- [Work request]:
Supply the number of lines in the data below that hold "clip", and let that number be the whole answer.

***** Provided information

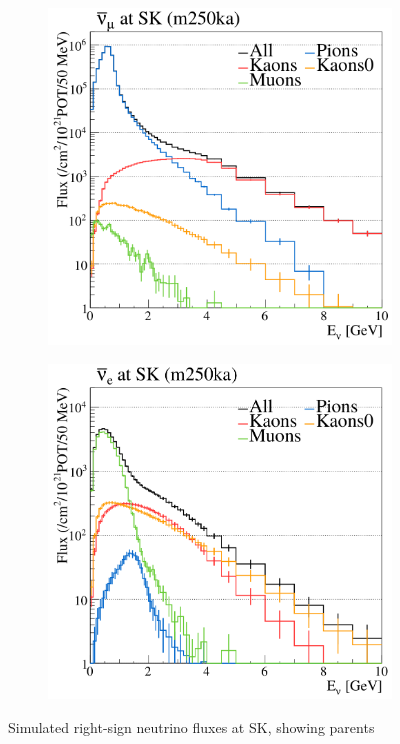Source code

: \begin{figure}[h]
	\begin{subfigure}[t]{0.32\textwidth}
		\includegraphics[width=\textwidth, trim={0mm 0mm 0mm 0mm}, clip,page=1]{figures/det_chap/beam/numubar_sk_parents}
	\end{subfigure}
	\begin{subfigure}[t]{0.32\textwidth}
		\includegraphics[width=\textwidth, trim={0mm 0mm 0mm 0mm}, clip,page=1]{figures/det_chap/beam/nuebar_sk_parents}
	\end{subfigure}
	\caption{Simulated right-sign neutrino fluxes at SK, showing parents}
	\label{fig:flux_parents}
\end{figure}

**********
***** Provided information

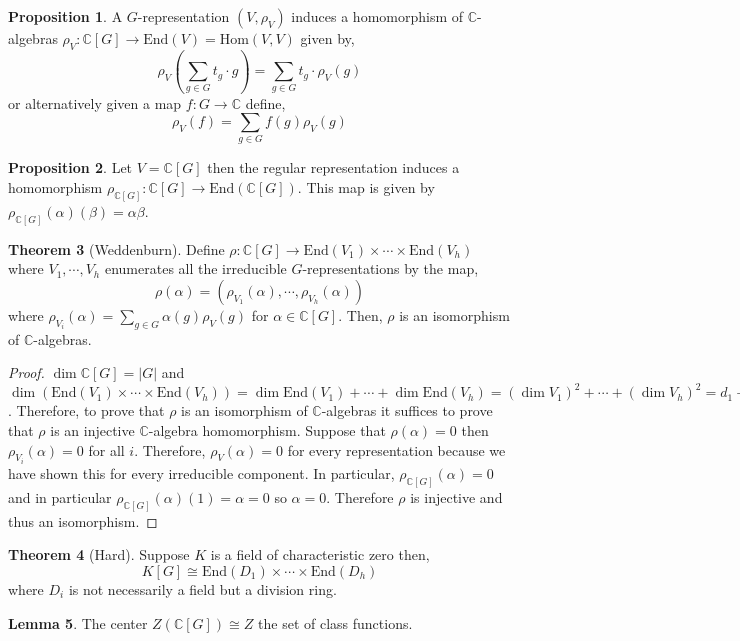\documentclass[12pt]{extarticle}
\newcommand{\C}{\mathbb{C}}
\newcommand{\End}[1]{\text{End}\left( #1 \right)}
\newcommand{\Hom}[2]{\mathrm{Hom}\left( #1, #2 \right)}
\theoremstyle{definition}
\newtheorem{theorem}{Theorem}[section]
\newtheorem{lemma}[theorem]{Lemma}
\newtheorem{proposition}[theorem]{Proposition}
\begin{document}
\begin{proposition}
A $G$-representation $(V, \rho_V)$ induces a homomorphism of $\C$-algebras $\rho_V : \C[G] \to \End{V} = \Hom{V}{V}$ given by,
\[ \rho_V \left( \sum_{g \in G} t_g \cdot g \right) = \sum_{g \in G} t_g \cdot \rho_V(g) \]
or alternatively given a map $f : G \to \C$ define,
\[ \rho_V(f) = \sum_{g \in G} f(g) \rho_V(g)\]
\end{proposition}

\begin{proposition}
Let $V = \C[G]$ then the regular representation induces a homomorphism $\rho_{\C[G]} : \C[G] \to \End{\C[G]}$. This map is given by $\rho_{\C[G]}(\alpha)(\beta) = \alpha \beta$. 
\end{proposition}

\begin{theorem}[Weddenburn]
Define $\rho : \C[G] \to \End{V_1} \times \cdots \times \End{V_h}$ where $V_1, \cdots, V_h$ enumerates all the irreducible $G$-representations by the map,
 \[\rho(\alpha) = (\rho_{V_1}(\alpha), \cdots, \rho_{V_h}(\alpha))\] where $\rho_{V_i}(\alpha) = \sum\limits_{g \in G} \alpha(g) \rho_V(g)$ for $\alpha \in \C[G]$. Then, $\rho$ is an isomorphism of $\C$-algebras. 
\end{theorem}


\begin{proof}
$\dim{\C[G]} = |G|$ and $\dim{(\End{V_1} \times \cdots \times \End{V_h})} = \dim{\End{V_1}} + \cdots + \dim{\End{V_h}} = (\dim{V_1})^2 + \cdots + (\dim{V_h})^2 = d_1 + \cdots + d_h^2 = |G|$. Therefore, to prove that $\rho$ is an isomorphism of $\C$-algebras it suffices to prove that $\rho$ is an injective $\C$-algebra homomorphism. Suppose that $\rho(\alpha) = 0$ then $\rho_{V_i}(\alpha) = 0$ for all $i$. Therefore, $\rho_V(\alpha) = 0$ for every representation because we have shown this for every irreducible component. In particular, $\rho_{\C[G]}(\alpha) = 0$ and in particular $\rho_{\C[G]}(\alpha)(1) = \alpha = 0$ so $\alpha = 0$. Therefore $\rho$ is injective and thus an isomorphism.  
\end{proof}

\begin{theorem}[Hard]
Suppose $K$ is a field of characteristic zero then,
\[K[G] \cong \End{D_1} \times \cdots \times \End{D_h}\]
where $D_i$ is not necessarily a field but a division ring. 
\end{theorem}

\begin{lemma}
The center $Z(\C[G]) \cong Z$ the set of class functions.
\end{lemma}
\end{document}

**********

- [Response]:
2